Ah, so you’ll have a conversation, but not with anyone who might slightly cast a bad light on some white attitudes.
Please define “white community” and “black community.” I live in a community that is white, black, brown, and every other color. As long as we continue to speak in terms of “black” and “white” we are going to continue to see the issue in black and white terms - double meaning intended. It’s an issue for all of American citizenry.
The remarks are laced in race. The problem is most of them are true. Giuliani deserves no credit for the fall in crime during his Mayoral period. That was the work of the Police Chief and was set in motion before G was elected. Rudy has a long history of self aggrandizement too.
His remarks were vulgar given the context they were made. But they are largely true. And I agree…my sympathy for the Ferguson Black community vanished when they decided rioting and looting was the solution. It isn’t.
Grand Juries don’t use the “reasonable doubt” threshold, typically. GJs are merely to decide if there is probable cause for a trial. Is there enough evidence for the State to go to trial or not.
My sympathy for the Ferguson black community remains, because the vast majority of that community did not decide rioting and looting is the solution. The vast majority of that community is doing the best it can in a racist society in which income inequality has risen to obscene levels and black people continue to suffer the most from income inequality.
I wish, someday, an organization would rent buses for the rioters and looters to use, so they could do their damage somewhere where people in power would actually care – perhaps in St. Louis’ malls.
My understanding is that a prosecutor must only bring a case to a grand jury if the prosecutor believes there is a likelihood they can win at trial. But I’m obviously not a lawyer.
Name me someone on TV or in politics who isn’t a “shameless self-promoter” and then we can talk.
I’m no big fan of Sharpton, but I think MSNBC wanted someone who could “talk the talk” to the African-American community, and he does that pretty well. I still find myself on his side of the issues far more often than not.
As for the Tawana Brawley thing, I suspect he got snookered by her just like a lot of other people did. Stuff happens. Anyway, it’s pretty ancient history at this point.
What Giuliani says is half true. The half he’s not mentioning is that crime is always much higher in poor neighborhoods than in well-off neighborhoods. The high-crime areas in 19th Century London were the slums occupied by predominantly white Anglos. In this country, Black neighborhoods are generally much poorer than white neighborhoods, so crime is higher there. The reason he won’t mention it is that Republicans don’t want to do anything about poverty, the root cause of high crime rates. The only things they want to do about poverty would make it worse.

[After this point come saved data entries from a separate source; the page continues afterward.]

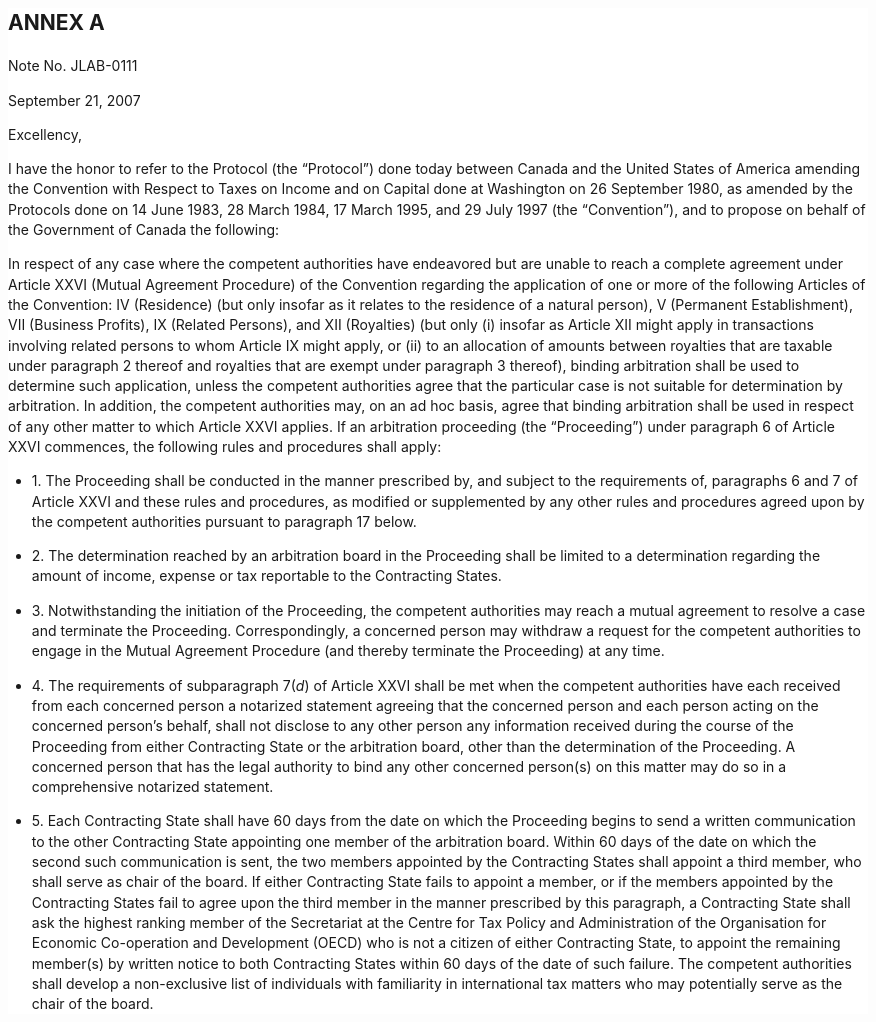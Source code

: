 ## ANNEX A

Note No. JLAB-0111

September 21, 2007

Excellency,

I have the honor to refer to the Protocol (the “Protocol”) done today between Canada and the United States of America amending the Convention with Respect to Taxes on Income and on Capital done at Washington on 26 September 1980, as amended by the Protocols done on 14 June 1983, 28 March 1984, 17 March 1995, and 29 July 1997 (the “Convention”), and to propose on behalf of the Government of Canada the following:

In respect of any case where the competent authorities have endeavored but are unable to reach a complete agreement under Article XXVI (Mutual Agreement Procedure) of the Convention regarding the application of one or more of the following Articles of the Convention: IV (Residence) (but only insofar as it relates to the residence of a natural person), V (Permanent Establishment), VII (Business Profits), IX (Related Persons), and XII (Royalties) (but only (i) insofar as Article XII might apply in transactions involving related persons to whom Article IX might apply, or (ii) to an allocation of amounts between royalties that are taxable under paragraph 2 thereof and royalties that are exempt under paragraph 3 thereof), binding arbitration shall be used to determine such application, unless the competent authorities agree that the particular case is not suitable for determination by arbitration. In addition, the competent authorities may, on an ad hoc basis, agree that binding arbitration shall be used in respect of any other matter to which Article XXVI applies. If an arbitration proceeding (the “Proceeding”) under paragraph 6 of Article XXVI commences, the following rules and procedures shall apply:

  * 1. The Proceeding shall be conducted in the manner prescribed by, and subject to the requirements of, paragraphs 6 and 7 of Article XXVI and these rules and procedures, as modified or supplemented by any other rules and procedures agreed upon by the competent authorities pursuant to paragraph 17 below.

  * 2. The determination reached by an arbitration board in the Proceeding shall be limited to a determination regarding the amount of income, expense or tax reportable to the Contracting States.

  * 3. Notwithstanding the initiation of the Proceeding, the competent authorities may reach a mutual agreement to resolve a case and terminate the Proceeding. Correspondingly, a concerned person may withdraw a request for the competent authorities to engage in the Mutual Agreement Procedure (and thereby terminate the Proceeding) at any time.

  * 4. The requirements of subparagraph 7(_d_) of Article XXVI shall be met when the competent authorities have each received from each concerned person a notarized statement agreeing that the concerned person and each person acting on the concerned person’s behalf, shall not disclose to any other person any information received during the course of the Proceeding from either Contracting State or the arbitration board, other than the determination of the Proceeding. A concerned person that has the legal authority to bind any other concerned person(s) on this matter may do so in a comprehensive notarized statement.

  * 5. Each Contracting State shall have 60 days from the date on which the Proceeding begins to send a written communication to the other Contracting State appointing one member of the arbitration board. Within 60 days of the date on which the second such communication is sent, the two members appointed by the Contracting States shall appoint a third member, who shall serve as chair of the board. If either Contracting State fails to appoint a member, or if the members appointed by the Contracting States fail to agree upon the third member in the manner prescribed by this paragraph, a Contracting State shall ask the highest ranking member of the Secretariat at the Centre for Tax Policy and Administration of the Organisation for Economic Co-operation and Development (OECD) who is not a citizen of either Contracting State, to appoint the remaining member(s) by written notice to both Contracting States within 60 days of the date of such failure. The competent authorities shall develop a non-exclusive list of individuals with familiarity in international tax matters who may potentially serve as the chair of the board.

An October analysis by ProPublica of police shootings from 2010 to 2012 found that young black males are 21 times more likely to be shot dead by police officers than their white counterparts.
Some of the most notorious crimes involving black killings by white police happened during Rudy’s term as NY mayor. That would include Amadou Diallo and Patrick Dorismond (these horrific incidents can be easily Googled). He’s learned nothing except that race baiting works.
I read a paper in college that argued a culture of black on black violence grew up in many black urban communities because whites refused to provide black citizens the justice they deserved. When the police aren’t seen as protectors some people naturally take things into their own hands.
Martin Luther King Jr. said, “ A riot is the language of the unheard.” More blacks will be killed by police than whites, and the police who are usually white who did the killings will never be held accountable. We can acknowledge that the “unheard” is at the heart of street protests such as what we’ve seen recently.